HAIs Didn’t Go Away When COVID-19 Came Along

Publication
Article
Infection Control TodayInfection Control Today, September 2020 (Vol. 24 No. 06)
Volume 24
Issue 07

As the pandemic seems not to abate, patients will start to present to the hospital after delaying crucial primary and preventive care visits, meaning sicker non–COVID-19 infected patients, with the potential for increased CLABSI and CAUTI rates.

By last December, the rates of some hospital-acquired infections (HAIs) were on the way down. For instance, by 2016, central line-associated bloodstream infections (CLABSIs) had declined 10%, catheter-associated urinary tract infections (CAUTIs) 6%, hospital-onset methicillin-resistant Staphylococcus aureus 6%, hospital-onset Clostridium difficile infections, 7%.1

But for the time being that’s pretty much all we’ll know. Because shortly after the 2019 results were posted, COVID-19 was beginning to suck all the oxygen out of the room as far as tabulating infections went. So much so that, in March, CMS “announced unprecedented relief” for the clinicians and providers participating in Medicare quality reporting programs: They would not have to report data on HAIs from January 1 through June 30, the first two quarters of 2020. Announcing the suspension, CMS administrator Seema Verma said CMS was “supporting clinicians fighting Coronavirus on the front lines” and the administration was “cutting bureaucratic red tape so the healthcare delivery system can direct its time and resources toward caring for patients.”2

Infection prevention resources have necessarily been diverted to outbreak management, but the impacts on traditional HAI surveillance and prevention efforts “remain concerning,” say clinicians from the Hospital Infection Prevention Program at Virginia Commonwealth University Health System in Richmond. 3 They conducted an informal Twitter poll in April 2020, asking the infection prevention and hospital epidemiology community what percentage of their traditional infection prevention time had been diverted to COVID-19 response efforts. Of the 220 respondents, 79% said they were spending more than 75% of their time.

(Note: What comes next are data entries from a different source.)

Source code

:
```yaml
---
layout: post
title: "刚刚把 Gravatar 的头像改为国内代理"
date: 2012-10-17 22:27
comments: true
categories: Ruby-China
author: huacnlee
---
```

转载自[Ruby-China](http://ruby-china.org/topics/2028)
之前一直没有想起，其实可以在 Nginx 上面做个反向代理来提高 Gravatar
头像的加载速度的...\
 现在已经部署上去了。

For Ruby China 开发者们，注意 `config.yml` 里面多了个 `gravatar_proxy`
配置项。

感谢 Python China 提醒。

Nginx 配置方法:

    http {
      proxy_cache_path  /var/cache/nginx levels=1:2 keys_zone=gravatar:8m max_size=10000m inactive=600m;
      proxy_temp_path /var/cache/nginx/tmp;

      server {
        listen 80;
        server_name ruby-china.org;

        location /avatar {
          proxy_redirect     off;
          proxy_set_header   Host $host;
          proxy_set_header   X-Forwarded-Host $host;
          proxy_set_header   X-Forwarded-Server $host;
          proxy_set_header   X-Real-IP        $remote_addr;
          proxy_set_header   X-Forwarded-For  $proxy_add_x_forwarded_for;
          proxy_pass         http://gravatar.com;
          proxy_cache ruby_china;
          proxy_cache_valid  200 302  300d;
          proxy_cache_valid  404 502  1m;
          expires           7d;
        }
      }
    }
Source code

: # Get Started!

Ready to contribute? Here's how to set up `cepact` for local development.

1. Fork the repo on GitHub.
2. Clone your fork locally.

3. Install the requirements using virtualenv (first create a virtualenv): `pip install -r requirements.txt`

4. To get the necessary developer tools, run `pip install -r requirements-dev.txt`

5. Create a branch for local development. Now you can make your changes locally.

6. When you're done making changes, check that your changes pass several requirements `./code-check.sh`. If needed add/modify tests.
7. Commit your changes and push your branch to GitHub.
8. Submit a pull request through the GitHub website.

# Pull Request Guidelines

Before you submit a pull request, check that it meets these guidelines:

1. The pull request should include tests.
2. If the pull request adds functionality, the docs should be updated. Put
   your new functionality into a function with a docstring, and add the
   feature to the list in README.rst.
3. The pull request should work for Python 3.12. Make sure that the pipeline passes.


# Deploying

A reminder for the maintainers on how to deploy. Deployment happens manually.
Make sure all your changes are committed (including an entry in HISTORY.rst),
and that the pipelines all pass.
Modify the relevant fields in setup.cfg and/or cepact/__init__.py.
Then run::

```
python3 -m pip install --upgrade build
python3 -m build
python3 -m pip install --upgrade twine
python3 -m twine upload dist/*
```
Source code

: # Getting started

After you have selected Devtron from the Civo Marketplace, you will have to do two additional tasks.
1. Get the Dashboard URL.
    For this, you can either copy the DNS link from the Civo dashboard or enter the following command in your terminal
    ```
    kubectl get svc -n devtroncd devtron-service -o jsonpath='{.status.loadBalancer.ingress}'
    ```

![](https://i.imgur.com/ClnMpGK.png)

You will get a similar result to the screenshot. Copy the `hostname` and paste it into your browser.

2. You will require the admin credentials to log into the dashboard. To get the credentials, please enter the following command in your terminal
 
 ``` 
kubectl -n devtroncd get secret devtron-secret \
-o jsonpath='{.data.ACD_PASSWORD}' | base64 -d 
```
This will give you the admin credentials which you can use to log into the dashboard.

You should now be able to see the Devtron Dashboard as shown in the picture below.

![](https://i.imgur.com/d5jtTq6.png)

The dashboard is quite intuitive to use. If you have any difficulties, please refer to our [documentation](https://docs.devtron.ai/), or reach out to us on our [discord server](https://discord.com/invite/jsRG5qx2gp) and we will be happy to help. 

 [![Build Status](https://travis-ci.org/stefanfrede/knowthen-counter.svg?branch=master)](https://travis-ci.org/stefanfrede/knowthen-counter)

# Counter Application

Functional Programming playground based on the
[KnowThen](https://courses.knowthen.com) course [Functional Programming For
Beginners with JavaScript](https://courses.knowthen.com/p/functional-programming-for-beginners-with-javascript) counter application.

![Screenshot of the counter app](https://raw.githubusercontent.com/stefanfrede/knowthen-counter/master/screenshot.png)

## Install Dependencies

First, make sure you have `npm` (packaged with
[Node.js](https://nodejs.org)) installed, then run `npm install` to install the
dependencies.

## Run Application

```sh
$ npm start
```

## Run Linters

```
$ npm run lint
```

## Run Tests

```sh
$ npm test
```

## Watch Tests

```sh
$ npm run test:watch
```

The potential impacts of the diversion, the authors suggest, are numerous. Surveillance efforts, process measure data collection, and mitigation efforts may be compromised. Moreover, shortages in traditional PPE resources have led the CDC to recommend, for instance, that hospitals with gown shortages stop using isolation gowns for endemic pathogens such as MRSA and vancomycin-resistant Enterococci. Antimicrobial stewardship programs may also divert their attention to Covid-19, meaning that an influx of critically ill patients could drive suboptimal antibiotic uses, putting patients at risk for antibiotic resistance and CDI.3

Only 28 states have passed laws to provide the public with hospital infection “report cards,” and it’s only been about six years since CMS began penalizing hospitals that have poor records on hospital-acquired conditions.4,5 But those are factors in the downward trend for HAIs. The information at Hospital Compare, for example, which is Medicare’s database on quality of care at more than 4,000 Medicare-certified hospitals, “encourages hospitals to improve the quality of care they provide.”6 The teeth in the “encouragement” are the reduced Medicare payments for hospitals that rank in the worst-performing quartile with respect to hospital-acquired conditions, including CAUTI, CLABSI, MRSA bacteremia, CDI, and surgical site infections.5 (CMS’s temporary suspension of penalties, Stevens suggests, is an acknowledgment of the challenges facing the IP community and should be considered and copied by other quality programs.)3

Watchdog organizations that allow customers to compare hospitals by ratings have made infection control measures more transparent. The Leapfrog Group, a nonprofit organization that collects, analyzes, and disseminates data on quality and safety of the healthcare system, assigns bi-annual letter grades to general acute-care hospitals to bring patient safety “into the sunlight” and “prove transparency can save lives.” Leapfrog says its safety grade is the nation’s only rating focused entirely on patient safety, including infections.7 According to the 2019 Hospital Safety Grade, 33% of more than 2,600 hospitals earned an “A.”

HAIs are still a serious problem, of course: 1 in 31 hospital patients has at least one.8 And just because hospitals were given a reprieve from reporting for (so far) the first half of 2020 doesn’t mean someone isn’t paying attention. Healthcare providers, infection control experts, and hospital administrators are still noting patterns and doing studies.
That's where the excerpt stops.